An author emerges from days of doubt Prize: Theologian shed light on hatred and religion.


As Loyola University professor Charles Marsh labored on his book about religious faith and the civil rights struggle in the Mississippi of 1964, he sometimes wondered whom he was kidding.

"There were times when I was writing the book, when I thought, 'This is crazy. I'm not a historian. I don't do this. I'm a theologian.' "

This year's judges of the Grawemeyer Award in Religion did not worry about such distinctions. They deemed Marsh's 1997 book, "God's Long Summer" (Princeton Press), not only a superior scholarly work, but one that "helps make the world a better place." The award, given jointly by the University of Louisville and the Louisville Presbyterian Theological Seminary, makes Marsh's bank account a better place, too. The Grawemeyer comes with $150,000.

"I'm still kind of shocked," Marsh, 40, said yesterday.

Marsh just returned yesterday to his home in Mount Washington from a two-week vacation in Mississippi, his childhood home and the locale of "God's Long Summer." In the book, he focuses on five Mississippians who were active on one side or the other during the civil rights battles. His book is an exploration of how those individuals reconciled their actions during the tumultuous summer of 1964 with their religious convictions.

Marsh says he was drawn to Mississippi because of his upbringing there. "I was so haunted by this whole question, why my church, why fairly decent, white Christians could have been so indifferent, if not hostile, to the welfare of black Southerners, purportedly, our brothers in Jesus."

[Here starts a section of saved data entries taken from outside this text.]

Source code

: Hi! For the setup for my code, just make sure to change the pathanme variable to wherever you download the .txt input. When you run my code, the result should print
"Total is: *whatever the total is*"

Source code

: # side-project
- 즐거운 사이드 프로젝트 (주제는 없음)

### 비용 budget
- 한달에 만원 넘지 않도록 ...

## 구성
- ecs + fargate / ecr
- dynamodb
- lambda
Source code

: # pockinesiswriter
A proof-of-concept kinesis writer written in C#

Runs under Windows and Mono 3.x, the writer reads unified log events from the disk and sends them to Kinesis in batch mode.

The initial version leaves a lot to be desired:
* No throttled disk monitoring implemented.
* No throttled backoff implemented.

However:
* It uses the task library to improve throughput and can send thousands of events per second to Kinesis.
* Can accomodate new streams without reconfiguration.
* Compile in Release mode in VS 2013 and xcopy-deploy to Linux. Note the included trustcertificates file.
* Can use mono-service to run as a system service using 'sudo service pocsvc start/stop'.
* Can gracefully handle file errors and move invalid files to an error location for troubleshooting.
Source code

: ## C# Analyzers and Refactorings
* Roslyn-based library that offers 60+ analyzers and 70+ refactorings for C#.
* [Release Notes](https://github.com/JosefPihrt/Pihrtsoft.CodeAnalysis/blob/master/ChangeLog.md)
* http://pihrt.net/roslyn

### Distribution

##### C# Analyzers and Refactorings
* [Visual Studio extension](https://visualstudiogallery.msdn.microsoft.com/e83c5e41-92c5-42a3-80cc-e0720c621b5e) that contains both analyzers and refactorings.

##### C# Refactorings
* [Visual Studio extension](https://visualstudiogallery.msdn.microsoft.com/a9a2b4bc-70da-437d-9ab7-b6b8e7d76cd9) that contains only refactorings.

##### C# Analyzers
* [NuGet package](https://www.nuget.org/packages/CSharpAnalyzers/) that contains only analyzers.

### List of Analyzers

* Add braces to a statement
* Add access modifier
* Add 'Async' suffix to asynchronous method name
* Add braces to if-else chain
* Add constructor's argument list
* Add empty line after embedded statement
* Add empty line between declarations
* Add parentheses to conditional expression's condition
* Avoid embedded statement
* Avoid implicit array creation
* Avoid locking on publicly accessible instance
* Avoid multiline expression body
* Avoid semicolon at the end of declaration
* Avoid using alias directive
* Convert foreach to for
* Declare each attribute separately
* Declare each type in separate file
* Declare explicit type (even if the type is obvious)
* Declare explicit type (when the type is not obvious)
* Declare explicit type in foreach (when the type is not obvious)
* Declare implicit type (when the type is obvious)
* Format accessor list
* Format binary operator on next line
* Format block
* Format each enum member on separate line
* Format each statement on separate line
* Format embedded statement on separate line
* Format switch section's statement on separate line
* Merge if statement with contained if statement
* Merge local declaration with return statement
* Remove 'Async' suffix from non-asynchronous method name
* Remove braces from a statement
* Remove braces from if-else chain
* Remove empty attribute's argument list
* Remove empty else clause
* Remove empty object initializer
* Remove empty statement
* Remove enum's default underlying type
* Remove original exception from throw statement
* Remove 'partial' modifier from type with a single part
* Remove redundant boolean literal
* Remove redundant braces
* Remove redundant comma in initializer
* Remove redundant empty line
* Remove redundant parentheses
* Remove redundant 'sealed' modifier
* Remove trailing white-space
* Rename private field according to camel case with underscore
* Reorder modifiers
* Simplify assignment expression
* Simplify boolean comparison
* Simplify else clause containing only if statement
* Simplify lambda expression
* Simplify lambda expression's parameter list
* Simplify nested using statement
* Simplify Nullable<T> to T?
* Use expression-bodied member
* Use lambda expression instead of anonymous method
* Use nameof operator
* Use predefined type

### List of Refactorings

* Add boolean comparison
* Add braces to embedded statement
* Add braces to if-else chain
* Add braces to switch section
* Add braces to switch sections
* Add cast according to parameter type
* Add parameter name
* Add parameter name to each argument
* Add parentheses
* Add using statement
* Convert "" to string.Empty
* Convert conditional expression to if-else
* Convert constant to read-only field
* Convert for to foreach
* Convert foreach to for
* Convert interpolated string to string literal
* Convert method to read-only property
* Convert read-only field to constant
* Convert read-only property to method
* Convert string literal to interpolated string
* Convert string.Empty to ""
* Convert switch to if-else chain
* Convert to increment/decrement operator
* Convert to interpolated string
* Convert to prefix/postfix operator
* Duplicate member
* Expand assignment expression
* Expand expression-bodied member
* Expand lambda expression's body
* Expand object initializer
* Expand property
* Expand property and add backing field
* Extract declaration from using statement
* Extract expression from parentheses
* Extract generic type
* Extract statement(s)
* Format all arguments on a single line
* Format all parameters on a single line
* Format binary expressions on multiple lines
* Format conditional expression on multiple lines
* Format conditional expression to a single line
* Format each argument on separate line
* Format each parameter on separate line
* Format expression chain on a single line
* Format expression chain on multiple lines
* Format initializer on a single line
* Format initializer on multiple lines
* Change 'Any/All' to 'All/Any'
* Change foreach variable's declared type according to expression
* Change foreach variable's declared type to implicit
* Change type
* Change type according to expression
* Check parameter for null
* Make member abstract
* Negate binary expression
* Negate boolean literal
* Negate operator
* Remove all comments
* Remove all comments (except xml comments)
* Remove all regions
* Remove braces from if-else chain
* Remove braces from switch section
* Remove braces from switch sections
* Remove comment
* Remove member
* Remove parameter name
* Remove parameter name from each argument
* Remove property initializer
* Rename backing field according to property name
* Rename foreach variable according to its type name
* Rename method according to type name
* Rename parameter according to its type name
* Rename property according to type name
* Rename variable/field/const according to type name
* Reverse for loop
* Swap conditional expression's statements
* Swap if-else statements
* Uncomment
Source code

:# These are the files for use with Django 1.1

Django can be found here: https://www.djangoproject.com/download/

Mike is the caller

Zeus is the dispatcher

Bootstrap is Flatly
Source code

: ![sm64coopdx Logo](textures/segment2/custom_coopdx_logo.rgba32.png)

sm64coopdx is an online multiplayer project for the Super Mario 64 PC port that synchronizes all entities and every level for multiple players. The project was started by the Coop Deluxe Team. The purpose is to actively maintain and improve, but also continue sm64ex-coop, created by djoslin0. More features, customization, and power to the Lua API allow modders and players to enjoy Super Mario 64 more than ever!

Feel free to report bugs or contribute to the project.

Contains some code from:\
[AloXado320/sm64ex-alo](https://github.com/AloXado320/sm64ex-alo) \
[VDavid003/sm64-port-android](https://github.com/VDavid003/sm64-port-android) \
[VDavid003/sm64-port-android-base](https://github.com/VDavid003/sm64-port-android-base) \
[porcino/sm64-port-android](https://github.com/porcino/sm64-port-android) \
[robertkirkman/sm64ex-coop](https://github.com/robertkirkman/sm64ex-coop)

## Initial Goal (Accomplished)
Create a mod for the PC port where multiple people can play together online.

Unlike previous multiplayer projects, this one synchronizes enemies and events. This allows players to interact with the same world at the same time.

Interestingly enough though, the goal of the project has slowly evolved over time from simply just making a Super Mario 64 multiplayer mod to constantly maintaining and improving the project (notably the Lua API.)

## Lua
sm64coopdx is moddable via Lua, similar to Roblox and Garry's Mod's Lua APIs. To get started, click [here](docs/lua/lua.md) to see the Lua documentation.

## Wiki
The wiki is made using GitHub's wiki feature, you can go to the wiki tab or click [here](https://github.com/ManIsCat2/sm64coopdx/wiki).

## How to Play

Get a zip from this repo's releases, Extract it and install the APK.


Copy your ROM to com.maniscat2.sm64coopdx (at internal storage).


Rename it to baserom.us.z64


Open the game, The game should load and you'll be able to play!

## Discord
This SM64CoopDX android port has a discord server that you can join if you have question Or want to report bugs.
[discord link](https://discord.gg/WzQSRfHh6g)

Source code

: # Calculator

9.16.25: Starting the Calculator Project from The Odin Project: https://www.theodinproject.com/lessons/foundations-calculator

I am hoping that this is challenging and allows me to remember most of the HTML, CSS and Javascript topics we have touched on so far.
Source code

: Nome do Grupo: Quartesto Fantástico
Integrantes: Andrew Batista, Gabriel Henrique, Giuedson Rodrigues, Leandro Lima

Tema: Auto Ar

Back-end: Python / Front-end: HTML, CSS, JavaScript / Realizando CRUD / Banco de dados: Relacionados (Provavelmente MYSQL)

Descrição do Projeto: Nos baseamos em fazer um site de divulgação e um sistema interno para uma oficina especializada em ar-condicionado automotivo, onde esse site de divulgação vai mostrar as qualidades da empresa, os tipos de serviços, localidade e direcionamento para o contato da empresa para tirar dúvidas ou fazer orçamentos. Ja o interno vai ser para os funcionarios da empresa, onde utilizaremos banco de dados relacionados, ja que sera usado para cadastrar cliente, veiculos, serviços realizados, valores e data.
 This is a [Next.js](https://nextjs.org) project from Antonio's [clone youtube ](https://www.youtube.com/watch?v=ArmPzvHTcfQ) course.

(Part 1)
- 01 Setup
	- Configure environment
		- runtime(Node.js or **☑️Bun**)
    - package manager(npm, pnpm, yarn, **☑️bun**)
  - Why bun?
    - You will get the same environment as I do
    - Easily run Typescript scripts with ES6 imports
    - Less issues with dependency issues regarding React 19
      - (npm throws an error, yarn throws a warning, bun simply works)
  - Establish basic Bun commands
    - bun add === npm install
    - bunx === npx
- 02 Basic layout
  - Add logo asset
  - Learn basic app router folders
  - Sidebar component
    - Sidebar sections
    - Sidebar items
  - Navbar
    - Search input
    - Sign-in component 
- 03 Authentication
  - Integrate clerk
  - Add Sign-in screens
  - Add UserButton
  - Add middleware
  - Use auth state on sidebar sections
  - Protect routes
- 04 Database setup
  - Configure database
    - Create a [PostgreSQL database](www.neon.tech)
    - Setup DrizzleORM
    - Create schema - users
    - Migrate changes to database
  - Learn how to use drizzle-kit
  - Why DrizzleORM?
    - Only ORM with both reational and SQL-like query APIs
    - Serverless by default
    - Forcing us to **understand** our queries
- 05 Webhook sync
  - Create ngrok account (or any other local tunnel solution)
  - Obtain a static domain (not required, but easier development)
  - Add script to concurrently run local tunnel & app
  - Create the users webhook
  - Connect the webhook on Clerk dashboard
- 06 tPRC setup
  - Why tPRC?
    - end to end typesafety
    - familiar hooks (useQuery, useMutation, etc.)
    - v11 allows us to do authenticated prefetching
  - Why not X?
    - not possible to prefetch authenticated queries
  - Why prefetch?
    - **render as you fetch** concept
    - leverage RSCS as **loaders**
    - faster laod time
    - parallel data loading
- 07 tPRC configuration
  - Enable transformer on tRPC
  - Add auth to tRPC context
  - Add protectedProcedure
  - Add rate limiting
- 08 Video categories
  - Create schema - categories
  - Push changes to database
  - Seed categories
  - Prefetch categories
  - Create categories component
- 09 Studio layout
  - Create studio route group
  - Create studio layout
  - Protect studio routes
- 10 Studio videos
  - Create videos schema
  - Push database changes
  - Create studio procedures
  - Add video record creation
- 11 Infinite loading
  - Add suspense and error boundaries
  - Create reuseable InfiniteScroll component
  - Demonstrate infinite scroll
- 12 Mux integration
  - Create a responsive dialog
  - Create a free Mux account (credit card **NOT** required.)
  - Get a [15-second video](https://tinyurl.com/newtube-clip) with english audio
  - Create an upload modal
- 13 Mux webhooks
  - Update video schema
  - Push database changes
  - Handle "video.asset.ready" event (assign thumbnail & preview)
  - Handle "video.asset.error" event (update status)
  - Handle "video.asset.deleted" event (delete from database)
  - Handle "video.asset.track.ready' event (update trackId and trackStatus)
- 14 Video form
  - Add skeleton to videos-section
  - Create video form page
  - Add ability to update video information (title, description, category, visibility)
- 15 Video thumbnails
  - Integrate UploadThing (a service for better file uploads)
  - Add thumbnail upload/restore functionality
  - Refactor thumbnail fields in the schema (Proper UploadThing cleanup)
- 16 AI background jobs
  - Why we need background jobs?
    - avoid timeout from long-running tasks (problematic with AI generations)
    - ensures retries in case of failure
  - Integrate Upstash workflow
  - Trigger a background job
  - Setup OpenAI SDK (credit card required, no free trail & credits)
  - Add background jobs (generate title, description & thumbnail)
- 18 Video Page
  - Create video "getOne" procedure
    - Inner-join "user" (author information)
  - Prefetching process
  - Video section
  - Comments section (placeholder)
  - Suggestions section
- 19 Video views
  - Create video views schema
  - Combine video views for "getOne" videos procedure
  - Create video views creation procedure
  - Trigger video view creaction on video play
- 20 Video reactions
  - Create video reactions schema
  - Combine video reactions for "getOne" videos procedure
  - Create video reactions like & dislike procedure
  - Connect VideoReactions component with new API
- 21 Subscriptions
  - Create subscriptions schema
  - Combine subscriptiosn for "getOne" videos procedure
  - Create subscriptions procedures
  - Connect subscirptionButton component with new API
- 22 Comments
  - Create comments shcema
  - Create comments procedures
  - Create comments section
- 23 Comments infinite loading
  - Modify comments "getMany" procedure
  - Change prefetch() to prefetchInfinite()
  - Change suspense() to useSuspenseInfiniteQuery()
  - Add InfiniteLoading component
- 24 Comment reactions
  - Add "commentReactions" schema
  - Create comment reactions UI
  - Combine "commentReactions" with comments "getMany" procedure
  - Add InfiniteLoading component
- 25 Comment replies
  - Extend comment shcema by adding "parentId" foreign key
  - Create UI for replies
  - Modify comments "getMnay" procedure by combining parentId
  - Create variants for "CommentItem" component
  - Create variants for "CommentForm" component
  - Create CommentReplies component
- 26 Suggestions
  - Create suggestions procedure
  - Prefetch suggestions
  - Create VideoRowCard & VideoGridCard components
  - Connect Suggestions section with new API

For six years, from ages 9 to 15, Marsh lived in the town of Laurel, Miss., which he describes as "the epicenter of Mississippi terrorism."

Laurel held that distinction, Marsh says, because it was the headquarters of the White Knights of Ku Klux Klan. The Imperial Wizard, a man named Sam Bowers, operated out of a business not far from the Baptist church where Marsh's father, a liberal by Southern standards at the time, preached.

Bowers, whom authorities believe led a campaign of terror against civil rights workers, agreed to sit for a 10-hour interview with Marsh to explain his religious beliefs. He is one of the five people whose religious convictions Marsh explores in "God's Long Summer."

During the interview, Bowers suggested that he had been chosen by God for a special mission, to eliminate those who violate the racial order.

Bowers has been tried four times related to arson and murders, including the killing of black civil rights activist Vernon Dahmer. Each trial ended in mistrial. This spring, he was indicted again for Dahmer's murder. Marsh, because of his interview with Bowers, may be called to testify in that case later this summer. Although Marsh says he is not eager to testify, he says, "if the truth brings to justice this man who is alleged to have killed Vernon Dahmer, then I have no ambivalence about that."

On the other hand, Marsh adds, "I think it would be unhealthy to go through the trial, convict him and send him away and still not understand the cause of his militancy."

Marsh is at work now on two other books, including a memoir of his upbringing in the deep South. His publisher is also encouraging him to do a sequel to "God's Long Summer." The Grawemeyer money may help finance those projects. Or, says Marsh, the father of two with a third on the way, the award money may go toward an even "loftier" enterprise.

"I have a leaky roof on my house," he says.